"SABMiller PLC on Tuesday said a U.K. court had agreed to its proposal that its two largest shareholders be treated as a separate class from the rest of its investors with regard to its pending acquisition by Anheuser-Busch InBev NV," according to the
Wall Street Journal (Aug. 23, Chaudhuri). In July, AB InBev raised its offer for SABMiller from £44 a share to £45 a share in order to head off a possible shareholder revolt following a decline in the British pound following the nation's vote to exit the European Union. After some deliberation, SABMiller's board of directors approved that increase but said it would ask that Altria Group Inc. and the Santo Domingo family, its two largest shareholders, be treated as a separate voting class. "The U.K. court decision reduces the percentage of share holdings needed to block the deal from 25 percent to 15 percent," reports Stifel Nicolaus & Co. analyst Mark Swartzberg.
The
Belfast Telegraph (Aug. 24, Makortoff) states that such investors as Aberdeen Asset Management and hedge fund Elliot Engagement have raised concerns about the Belgian brewer's bid. Aberdeen has described the offer as "unacceptable," vowed to vote against the takeover, but welcomed the proposal for a shareholder vote split. "The takeover of SABMiller by Anheuser-Busch InBev would create the world's biggest brewer," notes the Telegraph.

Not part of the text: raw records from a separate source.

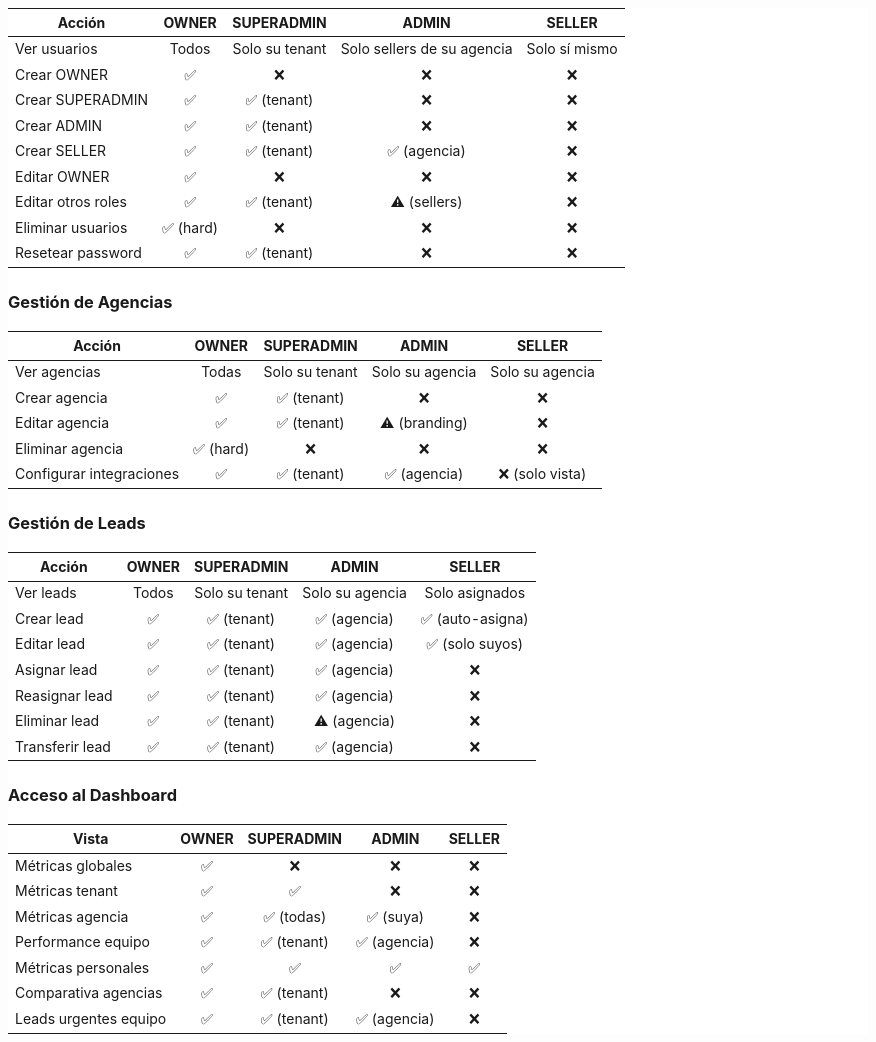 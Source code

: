 | Acción | OWNER | SUPERADMIN | ADMIN | SELLER |
|--------|:-----:|:----------:|:-----:|:------:|
| Ver usuarios | Todos | Solo su tenant | Solo sellers de su agencia | Solo sí mismo |
| Crear OWNER | ✅ | ❌ | ❌ | ❌ |
| Crear SUPERADMIN | ✅ | ✅ (tenant) | ❌ | ❌ |
| Crear ADMIN | ✅ | ✅ (tenant) | ❌ | ❌ |
| Crear SELLER | ✅ | ✅ (tenant) | ✅ (agencia) | ❌ |
| Editar OWNER | ✅ | ❌ | ❌ | ❌ |
| Editar otros roles | ✅ | ✅ (tenant) | ⚠️ (sellers) | ❌ |
| Eliminar usuarios | ✅ (hard) | ❌ | ❌ | ❌ |
| Resetear password | ✅ | ✅ (tenant) | ❌ | ❌ |

### Gestión de Agencias

| Acción | OWNER | SUPERADMIN | ADMIN | SELLER |
|--------|:-----:|:----------:|:-----:|:------:|
| Ver agencias | Todas | Solo su tenant | Solo su agencia | Solo su agencia |
| Crear agencia | ✅ | ✅ (tenant) | ❌ | ❌ |
| Editar agencia | ✅ | ✅ (tenant) | ⚠️ (branding) | ❌ |
| Eliminar agencia | ✅ (hard) | ❌ | ❌ | ❌ |
| Configurar integraciones | ✅ | ✅ (tenant) | ✅ (agencia) | ❌ (solo vista) |

### Gestión de Leads

| Acción | OWNER | SUPERADMIN | ADMIN | SELLER |
|--------|:-----:|:----------:|:-----:|:------:|
| Ver leads | Todos | Solo su tenant | Solo su agencia | Solo asignados |
| Crear lead | ✅ | ✅ (tenant) | ✅ (agencia) | ✅ (auto-asigna) |
| Editar lead | ✅ | ✅ (tenant) | ✅ (agencia) | ✅ (solo suyos) |
| Asignar lead | ✅ | ✅ (tenant) | ✅ (agencia) | ❌ |
| Reasignar lead | ✅ | ✅ (tenant) | ✅ (agencia) | ❌ |
| Eliminar lead | ✅ | ✅ (tenant) | ⚠️ (agencia) | ❌ |
| Transferir lead | ✅ | ✅ (tenant) | ✅ (agencia) | ❌ |

### Acceso al Dashboard

| Vista | OWNER | SUPERADMIN | ADMIN | SELLER |
|-------|:-----:|:----------:|:-----:|:------:|
| Métricas globales | ✅ | ❌ | ❌ | ❌ |
| Métricas tenant | ✅ | ✅ | ❌ | ❌ |
| Métricas agencia | ✅ | ✅ (todas) | ✅ (suya) | ❌ |
| Performance equipo | ✅ | ✅ (tenant) | ✅ (agencia) | ❌ |
| Métricas personales | ✅ | ✅ | ✅ | ✅ |
| Comparativa agencias | ✅ | ✅ (tenant) | ❌ | ❌ |
| Leads urgentes equipo | ✅ | ✅ (tenant) | ✅ (agencia) | ❌ |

Business Day (Aug. 24, Guthrie) recalls that South Africa's government "gave local corporations permission to list overseas in the belief that access to a deeper capital pool would help them grow." Five important groups joined the London market between 1997 and 2002, including South African Breweries, as SABMiller was then known. SABMiller has been the clear breakout success, as its shares have soared 340 percent over a 10-year span because of acquisitions and shrewd executive leadership.